薇吉妮亚瞪得更大,饱含惊愕的双眼提供他期望的回应,他痛快地又说:“你不必紧张,我只是点了你身上几处穴道,所以你才会暂时无法动弹。至于你会全身愈来愈热、渴望激情是因为我顺便点了让你发情的穴。接下来你会愈来愈希望有人吻你、抱你、占有你,而且那欲望会愈来愈强,直到有人满足你的欲望。

否则那股欲望会在你体内不断增强,在得到渲泄前它永远不会消失。”

眼看她转得泪眼婆娑,他愈有报复的快感。

“你别急,其实要解除这种折磨很简单,你只要开口求我抱你就行了。”

薇吉妮亚相信在她眼前邪笑的男人绝对是魔鬼!

只有魔鬼才会有这样残酷的邪恶笑容。

不,她不会屈服的,她绝对不会求他抱她,她不会再给他羞辱她的机会。

可是她的身体好热,心口一直发烫,理智极速被原始的欲望吞噬。

不……她绝对不求这个魔鬼……

那夜的缠绵和方才的火热偏不停地诱惑她、侵蚀她的意志。

风见凌好整以暇地欣赏她矛盾痛苦的挣扎,唇角泛起阴狎的邪恶,伸出大手抚触她已因兴奋而呈玫瑰色的身躯,挑逗她、诱弄得她全身不断轻颤。

“不……”薇吉妮亚绝望地乞求,体内的欲望因他的挑弄更加灼烈狂炽。

这魔鬼究竟要怎么凌辱她才甘心?

“别再忍了,求我吧!”风见凌的食指轻慢地流连在她的乳沟间,极有技巧的挑高她体内毁天灭地的渴求。

“不……”魔鬼!魔鬼!魔鬼!

“不?”他狯黠地狎笑,进一步以舌尖和双唇吮吻、挑弄她浑圆的酥胸和蓓蕾。

“不……”心口好热……谁来救救她……他继续抚弄她,非常狡猾恶劣地抚弄。总是极有技巧地挑高她的欲望,让她处于极度亢奋,期待他给予最极致的征服。可是,他却从不给她!

每次将她的渴求诱导至最高点时,他就故意中断,唇边挂着邪狎冷笑看着她被欲求不满的炽火狂燃,残酷邪恶地欣赏她的痛苦与挣扎。

然后,他又给予更刺激的诱惑。如此重复,一次比一次增强她的渴望。

薇吉妮亚最初尚能靠着残存的意志力拼死抗拒,然,渐渐地,她的意志和理智被一波比一波汹涌猛烈的欲望侵蚀、征服。

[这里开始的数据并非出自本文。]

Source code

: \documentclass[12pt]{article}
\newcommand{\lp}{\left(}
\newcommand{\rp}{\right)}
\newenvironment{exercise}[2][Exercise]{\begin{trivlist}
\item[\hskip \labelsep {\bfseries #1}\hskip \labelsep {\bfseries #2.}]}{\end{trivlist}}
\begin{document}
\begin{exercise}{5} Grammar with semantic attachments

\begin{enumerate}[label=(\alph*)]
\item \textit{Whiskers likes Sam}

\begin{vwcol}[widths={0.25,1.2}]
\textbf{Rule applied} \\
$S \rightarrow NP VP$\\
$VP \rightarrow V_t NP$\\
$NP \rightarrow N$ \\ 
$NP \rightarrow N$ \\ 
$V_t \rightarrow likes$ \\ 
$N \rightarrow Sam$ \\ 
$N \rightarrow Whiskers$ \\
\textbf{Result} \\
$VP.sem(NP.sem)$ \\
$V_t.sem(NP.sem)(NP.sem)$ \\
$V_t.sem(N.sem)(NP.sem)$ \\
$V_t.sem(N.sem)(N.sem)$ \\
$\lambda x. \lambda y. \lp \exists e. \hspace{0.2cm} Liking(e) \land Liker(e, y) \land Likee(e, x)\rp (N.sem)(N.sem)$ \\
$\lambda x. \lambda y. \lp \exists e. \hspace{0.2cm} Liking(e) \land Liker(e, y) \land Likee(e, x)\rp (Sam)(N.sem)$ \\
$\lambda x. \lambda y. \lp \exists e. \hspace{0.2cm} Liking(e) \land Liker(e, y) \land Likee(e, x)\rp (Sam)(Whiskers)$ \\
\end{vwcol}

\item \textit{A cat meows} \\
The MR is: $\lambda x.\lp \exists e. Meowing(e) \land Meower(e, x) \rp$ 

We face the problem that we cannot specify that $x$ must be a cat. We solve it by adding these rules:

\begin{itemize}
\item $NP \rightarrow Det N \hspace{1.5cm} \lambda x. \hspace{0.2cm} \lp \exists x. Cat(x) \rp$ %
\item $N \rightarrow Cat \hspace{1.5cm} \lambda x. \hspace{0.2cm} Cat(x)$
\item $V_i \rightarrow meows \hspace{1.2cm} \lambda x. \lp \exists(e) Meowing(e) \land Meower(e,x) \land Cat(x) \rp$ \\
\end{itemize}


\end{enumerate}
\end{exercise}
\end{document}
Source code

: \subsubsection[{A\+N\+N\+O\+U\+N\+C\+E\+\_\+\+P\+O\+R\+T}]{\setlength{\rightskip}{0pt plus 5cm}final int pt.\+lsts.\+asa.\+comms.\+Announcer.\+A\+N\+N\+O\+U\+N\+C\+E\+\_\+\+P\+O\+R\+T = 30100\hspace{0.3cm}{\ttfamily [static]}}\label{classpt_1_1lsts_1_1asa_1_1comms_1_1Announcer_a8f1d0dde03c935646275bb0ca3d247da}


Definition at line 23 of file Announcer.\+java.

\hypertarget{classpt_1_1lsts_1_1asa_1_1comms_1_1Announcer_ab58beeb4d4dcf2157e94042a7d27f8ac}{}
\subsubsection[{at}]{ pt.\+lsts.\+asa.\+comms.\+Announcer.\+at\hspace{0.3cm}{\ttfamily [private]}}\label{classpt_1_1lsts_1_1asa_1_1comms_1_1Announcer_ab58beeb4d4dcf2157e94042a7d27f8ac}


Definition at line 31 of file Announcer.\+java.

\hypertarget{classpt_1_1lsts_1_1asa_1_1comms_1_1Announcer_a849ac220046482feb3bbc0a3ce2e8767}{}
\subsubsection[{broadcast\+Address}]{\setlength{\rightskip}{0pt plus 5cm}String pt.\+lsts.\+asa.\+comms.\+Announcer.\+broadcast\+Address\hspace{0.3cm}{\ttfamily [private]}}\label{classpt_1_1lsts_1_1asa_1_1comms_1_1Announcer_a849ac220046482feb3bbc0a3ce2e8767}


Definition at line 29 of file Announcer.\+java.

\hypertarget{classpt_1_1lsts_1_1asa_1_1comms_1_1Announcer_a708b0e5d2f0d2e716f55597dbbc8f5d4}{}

不知何时,她已失去思考的能力,大脑的管辖权已由理智移转给原始欲望──“……抱我……求求你……抱我……”她可怜无助地重复绝望的乞求。

风见凌痛快至极的命令:

“大声一点,我听不见。”

“……求你抱我……求你……”魔鬼!你是魔鬼!

风见凌终于如她所愿的抱她、吻她,一点一滴的满足她激烈的需索。

“我不是说过?你一定会求我的。”风见凌得意地邪笑。

我恨你!我要杀了你……

十七岁的生命里,薇吉妮亚第一次产生如此强烈的杀人欲望。